The task: With both ends included, repeat exactly the lines of the entries below from the one containing "paso de integración." down to the one containing "La validación debe", and no others.

Records:

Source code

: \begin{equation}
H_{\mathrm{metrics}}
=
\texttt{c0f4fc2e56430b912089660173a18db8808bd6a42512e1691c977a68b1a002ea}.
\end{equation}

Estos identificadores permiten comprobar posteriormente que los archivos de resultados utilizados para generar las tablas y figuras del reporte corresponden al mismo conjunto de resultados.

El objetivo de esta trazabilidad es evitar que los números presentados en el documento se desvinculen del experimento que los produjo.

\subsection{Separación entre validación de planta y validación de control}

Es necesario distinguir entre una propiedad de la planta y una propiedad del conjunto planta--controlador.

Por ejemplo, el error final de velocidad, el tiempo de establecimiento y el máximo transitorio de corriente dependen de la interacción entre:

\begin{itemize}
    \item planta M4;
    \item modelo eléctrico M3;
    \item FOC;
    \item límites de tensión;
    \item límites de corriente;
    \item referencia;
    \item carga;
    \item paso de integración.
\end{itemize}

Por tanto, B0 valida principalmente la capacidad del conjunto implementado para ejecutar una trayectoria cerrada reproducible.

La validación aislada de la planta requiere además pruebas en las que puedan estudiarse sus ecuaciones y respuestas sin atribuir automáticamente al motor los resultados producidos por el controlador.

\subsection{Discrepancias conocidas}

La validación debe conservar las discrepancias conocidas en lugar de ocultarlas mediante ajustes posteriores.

--

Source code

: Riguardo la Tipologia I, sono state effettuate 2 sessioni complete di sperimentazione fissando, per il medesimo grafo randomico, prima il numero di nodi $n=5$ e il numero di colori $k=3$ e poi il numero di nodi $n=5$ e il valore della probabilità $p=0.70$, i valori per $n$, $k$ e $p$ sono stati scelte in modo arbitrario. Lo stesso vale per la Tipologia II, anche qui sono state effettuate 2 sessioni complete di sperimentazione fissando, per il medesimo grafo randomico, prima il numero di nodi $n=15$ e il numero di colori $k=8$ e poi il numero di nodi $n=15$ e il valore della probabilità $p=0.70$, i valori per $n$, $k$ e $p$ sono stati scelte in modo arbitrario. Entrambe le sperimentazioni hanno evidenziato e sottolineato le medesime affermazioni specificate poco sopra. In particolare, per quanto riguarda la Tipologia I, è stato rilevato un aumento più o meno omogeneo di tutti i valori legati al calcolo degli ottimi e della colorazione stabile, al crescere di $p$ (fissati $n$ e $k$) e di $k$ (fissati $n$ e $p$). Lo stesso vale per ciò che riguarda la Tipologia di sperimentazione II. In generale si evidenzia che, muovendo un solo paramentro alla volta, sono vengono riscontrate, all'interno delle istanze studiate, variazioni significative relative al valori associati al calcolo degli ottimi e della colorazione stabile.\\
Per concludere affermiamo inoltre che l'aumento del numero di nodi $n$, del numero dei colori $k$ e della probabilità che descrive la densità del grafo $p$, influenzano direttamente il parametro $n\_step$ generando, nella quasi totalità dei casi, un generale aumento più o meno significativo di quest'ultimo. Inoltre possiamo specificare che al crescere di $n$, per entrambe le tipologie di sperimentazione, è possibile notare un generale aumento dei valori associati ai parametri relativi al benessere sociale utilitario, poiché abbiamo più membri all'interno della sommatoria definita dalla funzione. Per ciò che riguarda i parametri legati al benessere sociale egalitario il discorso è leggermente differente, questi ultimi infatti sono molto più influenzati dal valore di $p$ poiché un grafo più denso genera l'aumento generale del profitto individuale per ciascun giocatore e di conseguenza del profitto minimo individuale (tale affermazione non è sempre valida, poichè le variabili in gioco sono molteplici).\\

Finished task:
    \item paso de integración.
\end{itemize}

Por tanto, B0 valida principalmente la capacidad del conjunto implementado para ejecutar una trayectoria cerrada reproducible.

La validación aislada de la planta requiere además pruebas en las que puedan estudiarse sus ecuaciones y respuestas sin atribuir automáticamente al motor los resultados producidos por el controlador.

\subsection{Discrepancias conocidas}

La validación debe conservar las discrepancias conocidas en lugar de ocultarlas mediante ajustes posteriores.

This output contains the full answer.